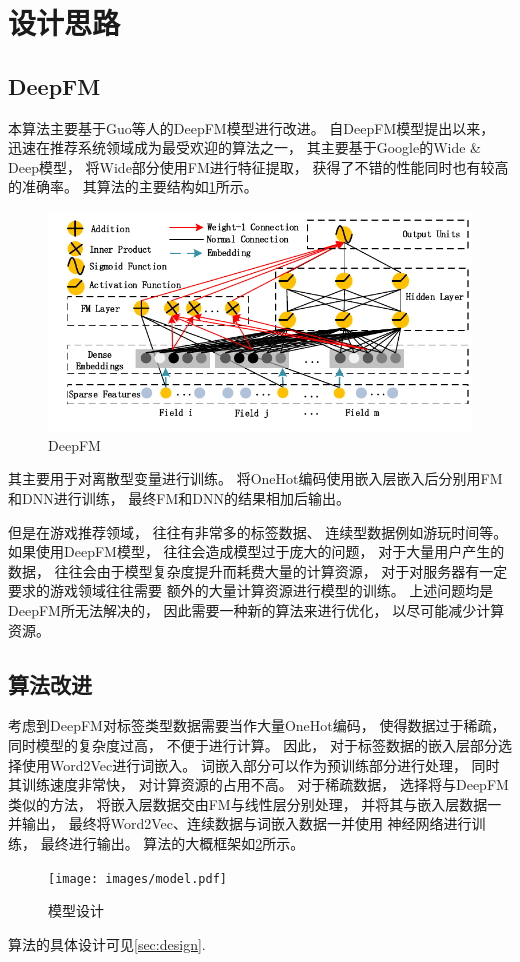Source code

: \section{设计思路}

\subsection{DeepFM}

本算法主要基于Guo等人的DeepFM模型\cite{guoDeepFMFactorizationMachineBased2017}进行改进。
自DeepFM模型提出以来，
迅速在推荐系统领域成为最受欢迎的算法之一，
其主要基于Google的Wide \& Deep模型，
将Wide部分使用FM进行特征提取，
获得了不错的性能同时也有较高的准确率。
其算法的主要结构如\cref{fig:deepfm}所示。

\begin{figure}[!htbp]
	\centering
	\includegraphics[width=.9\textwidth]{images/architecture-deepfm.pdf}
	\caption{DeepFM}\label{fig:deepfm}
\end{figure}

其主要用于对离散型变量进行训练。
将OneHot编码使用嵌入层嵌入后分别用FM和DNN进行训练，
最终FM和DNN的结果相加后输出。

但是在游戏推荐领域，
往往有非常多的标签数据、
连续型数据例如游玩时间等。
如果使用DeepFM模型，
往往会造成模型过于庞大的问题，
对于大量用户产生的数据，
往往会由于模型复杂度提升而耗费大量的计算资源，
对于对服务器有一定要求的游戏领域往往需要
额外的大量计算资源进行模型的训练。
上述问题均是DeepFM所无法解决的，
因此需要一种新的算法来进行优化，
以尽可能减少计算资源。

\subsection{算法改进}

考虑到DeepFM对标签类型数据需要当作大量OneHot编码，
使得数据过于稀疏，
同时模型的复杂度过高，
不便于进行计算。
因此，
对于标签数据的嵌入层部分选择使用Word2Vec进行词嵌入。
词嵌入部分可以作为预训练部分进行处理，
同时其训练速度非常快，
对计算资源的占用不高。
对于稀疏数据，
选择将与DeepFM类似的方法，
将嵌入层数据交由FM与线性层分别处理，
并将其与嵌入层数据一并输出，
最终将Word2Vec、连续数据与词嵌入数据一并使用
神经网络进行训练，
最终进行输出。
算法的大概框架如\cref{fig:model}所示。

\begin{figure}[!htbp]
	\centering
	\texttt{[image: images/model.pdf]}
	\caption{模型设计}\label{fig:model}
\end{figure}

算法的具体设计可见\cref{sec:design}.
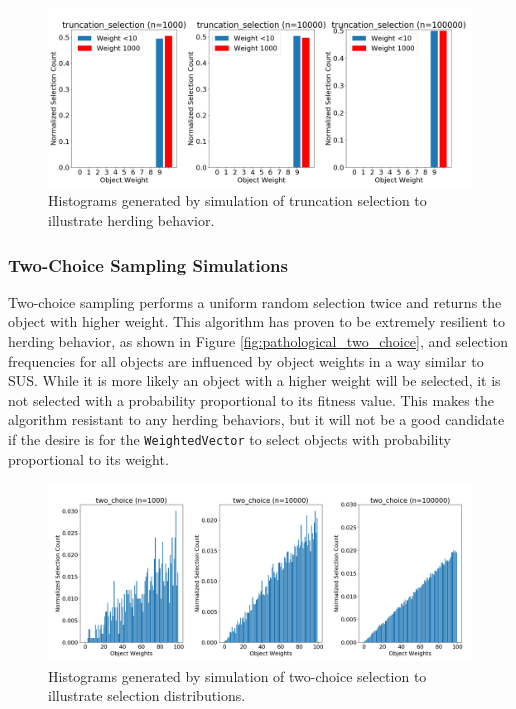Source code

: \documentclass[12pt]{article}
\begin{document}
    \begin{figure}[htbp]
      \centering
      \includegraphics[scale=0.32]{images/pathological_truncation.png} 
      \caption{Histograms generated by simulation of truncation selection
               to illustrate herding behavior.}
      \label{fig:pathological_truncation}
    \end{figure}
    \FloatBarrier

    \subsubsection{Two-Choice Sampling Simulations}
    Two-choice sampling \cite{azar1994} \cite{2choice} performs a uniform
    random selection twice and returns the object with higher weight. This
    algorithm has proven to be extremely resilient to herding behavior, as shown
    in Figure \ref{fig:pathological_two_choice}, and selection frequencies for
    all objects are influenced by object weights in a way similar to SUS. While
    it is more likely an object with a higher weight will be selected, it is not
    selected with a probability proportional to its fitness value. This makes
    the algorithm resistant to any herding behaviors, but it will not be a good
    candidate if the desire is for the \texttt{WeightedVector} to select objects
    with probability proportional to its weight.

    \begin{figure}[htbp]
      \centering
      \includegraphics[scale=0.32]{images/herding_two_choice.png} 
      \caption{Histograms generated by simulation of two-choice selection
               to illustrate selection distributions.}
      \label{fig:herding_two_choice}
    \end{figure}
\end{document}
------------------------------------
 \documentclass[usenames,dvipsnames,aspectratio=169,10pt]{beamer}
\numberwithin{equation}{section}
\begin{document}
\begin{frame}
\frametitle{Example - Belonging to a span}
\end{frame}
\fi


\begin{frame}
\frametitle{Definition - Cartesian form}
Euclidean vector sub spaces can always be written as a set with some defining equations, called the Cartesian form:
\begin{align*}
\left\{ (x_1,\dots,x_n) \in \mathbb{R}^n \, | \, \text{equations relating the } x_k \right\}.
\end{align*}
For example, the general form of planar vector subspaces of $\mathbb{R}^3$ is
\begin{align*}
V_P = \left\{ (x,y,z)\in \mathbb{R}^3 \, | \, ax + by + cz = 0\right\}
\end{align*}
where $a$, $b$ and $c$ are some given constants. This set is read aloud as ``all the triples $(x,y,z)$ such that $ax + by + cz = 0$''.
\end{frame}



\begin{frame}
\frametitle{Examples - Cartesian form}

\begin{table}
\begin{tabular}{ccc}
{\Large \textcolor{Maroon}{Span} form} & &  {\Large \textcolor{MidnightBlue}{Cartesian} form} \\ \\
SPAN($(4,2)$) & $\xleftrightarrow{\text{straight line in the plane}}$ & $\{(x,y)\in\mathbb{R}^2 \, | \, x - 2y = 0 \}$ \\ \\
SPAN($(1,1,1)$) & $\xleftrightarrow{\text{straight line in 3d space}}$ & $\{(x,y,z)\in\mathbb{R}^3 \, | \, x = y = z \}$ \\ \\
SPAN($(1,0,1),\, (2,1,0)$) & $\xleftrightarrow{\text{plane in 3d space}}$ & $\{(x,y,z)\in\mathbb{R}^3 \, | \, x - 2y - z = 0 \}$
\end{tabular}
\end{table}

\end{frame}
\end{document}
------------------------------------
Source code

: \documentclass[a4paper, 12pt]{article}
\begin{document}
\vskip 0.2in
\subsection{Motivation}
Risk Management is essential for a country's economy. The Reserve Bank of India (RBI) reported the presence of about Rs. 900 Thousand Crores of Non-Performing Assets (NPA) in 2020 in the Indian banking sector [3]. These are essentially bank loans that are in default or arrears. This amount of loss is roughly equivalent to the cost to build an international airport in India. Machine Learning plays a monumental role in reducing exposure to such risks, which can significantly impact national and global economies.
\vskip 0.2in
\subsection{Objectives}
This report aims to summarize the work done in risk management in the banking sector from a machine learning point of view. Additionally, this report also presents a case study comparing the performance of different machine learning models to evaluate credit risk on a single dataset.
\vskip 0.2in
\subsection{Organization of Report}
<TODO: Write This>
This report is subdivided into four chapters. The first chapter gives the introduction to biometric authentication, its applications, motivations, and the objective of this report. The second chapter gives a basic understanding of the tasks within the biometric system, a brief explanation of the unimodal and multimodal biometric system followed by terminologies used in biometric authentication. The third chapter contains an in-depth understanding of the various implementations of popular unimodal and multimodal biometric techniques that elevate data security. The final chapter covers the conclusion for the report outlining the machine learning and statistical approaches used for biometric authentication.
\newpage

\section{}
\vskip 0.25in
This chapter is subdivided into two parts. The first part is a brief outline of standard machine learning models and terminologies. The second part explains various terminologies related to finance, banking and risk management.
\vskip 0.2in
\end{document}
------------------------------------
Task details
Give the number of lines above in which the word "cite" occurs, with nothing else.

Finished exercise
2